AMERICAN STATISTICAL ASSOCIATION RELEASES STATEMENT ON STATISTICAL SIGNIFICANCE AND P-VALUES

1. P-values can indicate how incompatible the data are with a specified statistical model.
2. P-values do not measure the probability that the studied hypothesis is true, or the
probability that the data were produced by random chance alone.
3. Scientific conclusions and business or policy decisions should not be based only on
whether a p-value passes a specific threshold.
4. Proper inference requires full reporting and transparency.
5. A p-value, or statistical significance, does not measure the size of an effect or the
importance of a result.
6. By itself, a p-value does not provide a good measure of evidence regarding a model or
hypothesis.

Secondly, a large-scale study already revealed that P value is inferior to fold-change combined with a non-stringent P value cutoff to get a reproducible differentially expressed genes (DEGs) lists.

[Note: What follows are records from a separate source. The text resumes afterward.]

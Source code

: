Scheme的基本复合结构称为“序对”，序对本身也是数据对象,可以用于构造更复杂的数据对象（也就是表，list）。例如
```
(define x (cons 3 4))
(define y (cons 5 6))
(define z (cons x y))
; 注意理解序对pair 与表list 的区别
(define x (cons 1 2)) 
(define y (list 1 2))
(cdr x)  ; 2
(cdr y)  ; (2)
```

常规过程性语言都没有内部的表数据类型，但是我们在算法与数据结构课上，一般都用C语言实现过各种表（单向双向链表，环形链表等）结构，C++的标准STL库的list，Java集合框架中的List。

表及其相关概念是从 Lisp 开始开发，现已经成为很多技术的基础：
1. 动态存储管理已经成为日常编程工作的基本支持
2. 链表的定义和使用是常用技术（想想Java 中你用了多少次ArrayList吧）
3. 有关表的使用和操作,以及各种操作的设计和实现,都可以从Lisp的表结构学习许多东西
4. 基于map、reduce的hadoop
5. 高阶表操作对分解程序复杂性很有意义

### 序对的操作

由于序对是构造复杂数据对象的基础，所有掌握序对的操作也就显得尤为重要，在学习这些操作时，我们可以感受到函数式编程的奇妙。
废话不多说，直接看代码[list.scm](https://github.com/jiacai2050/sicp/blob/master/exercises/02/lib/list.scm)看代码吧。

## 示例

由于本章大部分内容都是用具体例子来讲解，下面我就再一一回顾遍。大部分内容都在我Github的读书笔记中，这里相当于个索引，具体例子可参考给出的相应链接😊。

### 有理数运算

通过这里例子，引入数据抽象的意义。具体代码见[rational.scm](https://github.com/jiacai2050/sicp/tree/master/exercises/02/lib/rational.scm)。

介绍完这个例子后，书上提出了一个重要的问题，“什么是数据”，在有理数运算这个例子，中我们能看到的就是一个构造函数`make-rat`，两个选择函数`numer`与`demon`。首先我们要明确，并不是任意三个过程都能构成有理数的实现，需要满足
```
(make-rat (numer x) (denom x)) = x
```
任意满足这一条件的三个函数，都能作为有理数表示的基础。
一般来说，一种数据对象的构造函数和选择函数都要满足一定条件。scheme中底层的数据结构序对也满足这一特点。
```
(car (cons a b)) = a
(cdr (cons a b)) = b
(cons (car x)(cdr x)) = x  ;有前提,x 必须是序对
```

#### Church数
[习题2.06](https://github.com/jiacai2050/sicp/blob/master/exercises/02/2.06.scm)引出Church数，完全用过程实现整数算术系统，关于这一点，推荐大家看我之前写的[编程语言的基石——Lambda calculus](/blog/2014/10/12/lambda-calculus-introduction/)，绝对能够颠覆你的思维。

Investigating the concordance of Gene Ontology terms reveals the intra- and inter-platform reproducibility of enrichment analysis

Handbook of Statistical Bioinformatics; 9.4.7 The Rat Toxicogenomics Study; A Valication of Reproducibility of Microarray Results. page 188.

Most of the previous studies questioning the reproducibility and reliability of microarrays for gene expression analysis are based on the statistical significance (P value) alone instead of the actual measured quantity of differential expression (fold change or ratio) for selecting DEGs. The reliance on only P value to create DEGs lists has resulted in the apparent irreproducibility between test sites and between microarray platforms. Our results from analyzing data sets from the MAQC human reference RNA samples and the rat toxicogenomics study samples indicate that a straightforward approach of fold change ranking combined with a non-stringent P value cutfoff can successfully generate reliable DEG lists. Furthermore, compared to P value ranking, this joint method can minimize the impact of normalization methods on the reproducibility of DEGs lists. That is, the DEG list from P value ranking based gene selection methods is more susceptible to the choice or normalization methods. We recommend a straightforward approach of fold change ranking combined with a non-stringent P value cutoff as a baseline practice for microarray data analysis to reproducible lists of DEGs. The fold change criterion ensures the reproducibility of DEGs and the P value criterion controls false positives.

What's scientifically important is concordant output which the third-party can reproduce. If you abuse stringent P-values, it results in the over-fitting problem.

Thirdly, consider the entire logical structure of the manuscript. The purpose of using P-values is to limit the false-positives. But the omics usually is used in the discovery phase, where you have to mind false-negatives rather than false positives. You examine the hypothesis generated from omics results from multi-aspects. For example, if you confirm the expression pattern by RT-PCR, it is proving it with another method. It is much more substantial evidence than adding samples of the same technology. And then use the P-values is useful at the phase just before the development like the clinical trial.

And lastly, the biologically essential genes are likely to have non-stringent P-values from the general biological models. Genes with very-low-P-values are likely to be downstream of pathways. They are useful for the diagnostic or predicting purpose, though you hardly expect them as causal genes.